Scan the listing beneath this sentence. Report each line with the word "hline".

== Data supplied ==

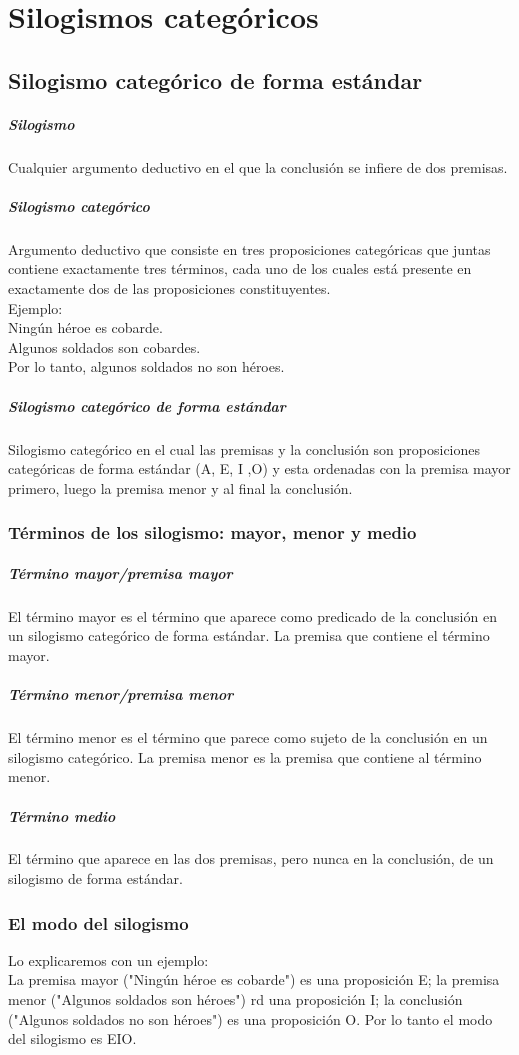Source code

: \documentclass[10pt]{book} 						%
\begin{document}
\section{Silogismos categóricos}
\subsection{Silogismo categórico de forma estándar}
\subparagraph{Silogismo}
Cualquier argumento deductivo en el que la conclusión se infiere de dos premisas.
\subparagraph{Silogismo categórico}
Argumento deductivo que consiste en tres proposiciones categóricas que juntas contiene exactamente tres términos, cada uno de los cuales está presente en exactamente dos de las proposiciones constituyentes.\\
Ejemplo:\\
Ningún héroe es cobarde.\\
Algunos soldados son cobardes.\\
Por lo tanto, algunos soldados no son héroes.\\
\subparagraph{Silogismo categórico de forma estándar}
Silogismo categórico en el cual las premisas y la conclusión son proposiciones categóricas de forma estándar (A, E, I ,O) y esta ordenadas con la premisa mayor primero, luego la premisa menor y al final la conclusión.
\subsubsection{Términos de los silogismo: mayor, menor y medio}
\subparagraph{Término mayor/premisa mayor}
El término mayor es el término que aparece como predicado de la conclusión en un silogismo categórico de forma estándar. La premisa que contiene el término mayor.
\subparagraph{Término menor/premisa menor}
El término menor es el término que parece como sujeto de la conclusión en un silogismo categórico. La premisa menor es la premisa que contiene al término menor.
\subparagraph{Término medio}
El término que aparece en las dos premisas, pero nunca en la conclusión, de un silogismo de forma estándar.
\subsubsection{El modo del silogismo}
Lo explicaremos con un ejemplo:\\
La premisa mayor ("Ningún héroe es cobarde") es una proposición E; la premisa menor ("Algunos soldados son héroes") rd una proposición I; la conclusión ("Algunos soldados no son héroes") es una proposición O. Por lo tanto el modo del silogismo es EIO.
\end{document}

===
== Data supplied ==

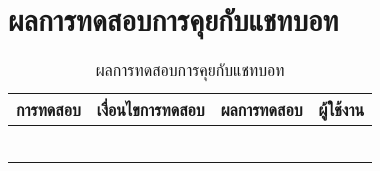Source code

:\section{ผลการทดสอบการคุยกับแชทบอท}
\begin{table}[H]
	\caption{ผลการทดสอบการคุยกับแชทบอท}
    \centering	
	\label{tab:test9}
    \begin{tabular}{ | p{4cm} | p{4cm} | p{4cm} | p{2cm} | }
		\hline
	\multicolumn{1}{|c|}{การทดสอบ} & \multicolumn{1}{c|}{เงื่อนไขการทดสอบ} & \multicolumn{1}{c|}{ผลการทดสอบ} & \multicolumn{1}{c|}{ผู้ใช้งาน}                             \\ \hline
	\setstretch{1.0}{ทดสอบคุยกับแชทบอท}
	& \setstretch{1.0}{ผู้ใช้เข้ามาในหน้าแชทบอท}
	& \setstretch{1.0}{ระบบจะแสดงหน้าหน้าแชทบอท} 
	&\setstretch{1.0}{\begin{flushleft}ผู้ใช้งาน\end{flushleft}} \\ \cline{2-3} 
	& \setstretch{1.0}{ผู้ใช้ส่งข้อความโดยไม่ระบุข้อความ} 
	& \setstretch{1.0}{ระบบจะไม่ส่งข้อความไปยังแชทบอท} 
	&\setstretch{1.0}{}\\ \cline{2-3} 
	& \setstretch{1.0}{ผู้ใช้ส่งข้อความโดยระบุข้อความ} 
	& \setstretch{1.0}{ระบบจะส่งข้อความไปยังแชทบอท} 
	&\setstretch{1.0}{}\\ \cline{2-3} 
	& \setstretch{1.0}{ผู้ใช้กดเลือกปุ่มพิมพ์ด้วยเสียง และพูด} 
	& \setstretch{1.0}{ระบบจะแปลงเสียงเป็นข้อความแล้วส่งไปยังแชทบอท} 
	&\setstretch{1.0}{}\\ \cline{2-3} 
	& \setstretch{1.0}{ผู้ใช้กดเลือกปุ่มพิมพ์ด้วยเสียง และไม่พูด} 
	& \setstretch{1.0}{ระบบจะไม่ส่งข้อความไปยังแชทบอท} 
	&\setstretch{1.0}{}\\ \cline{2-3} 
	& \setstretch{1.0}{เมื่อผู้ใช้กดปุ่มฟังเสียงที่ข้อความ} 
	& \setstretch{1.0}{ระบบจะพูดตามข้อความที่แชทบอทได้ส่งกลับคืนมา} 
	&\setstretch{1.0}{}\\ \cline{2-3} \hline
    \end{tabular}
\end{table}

===

## Reply
		\hline
	\multicolumn{1}{|c|}{การทดสอบ} & \multicolumn{1}{c|}{เงื่อนไขการทดสอบ} & \multicolumn{1}{c|}{ผลการทดสอบ} & \multicolumn{1}{c|}{ผู้ใช้งาน}                             \\ \hline
	&\setstretch{1.0}{}\\ \cline{2-3} \hline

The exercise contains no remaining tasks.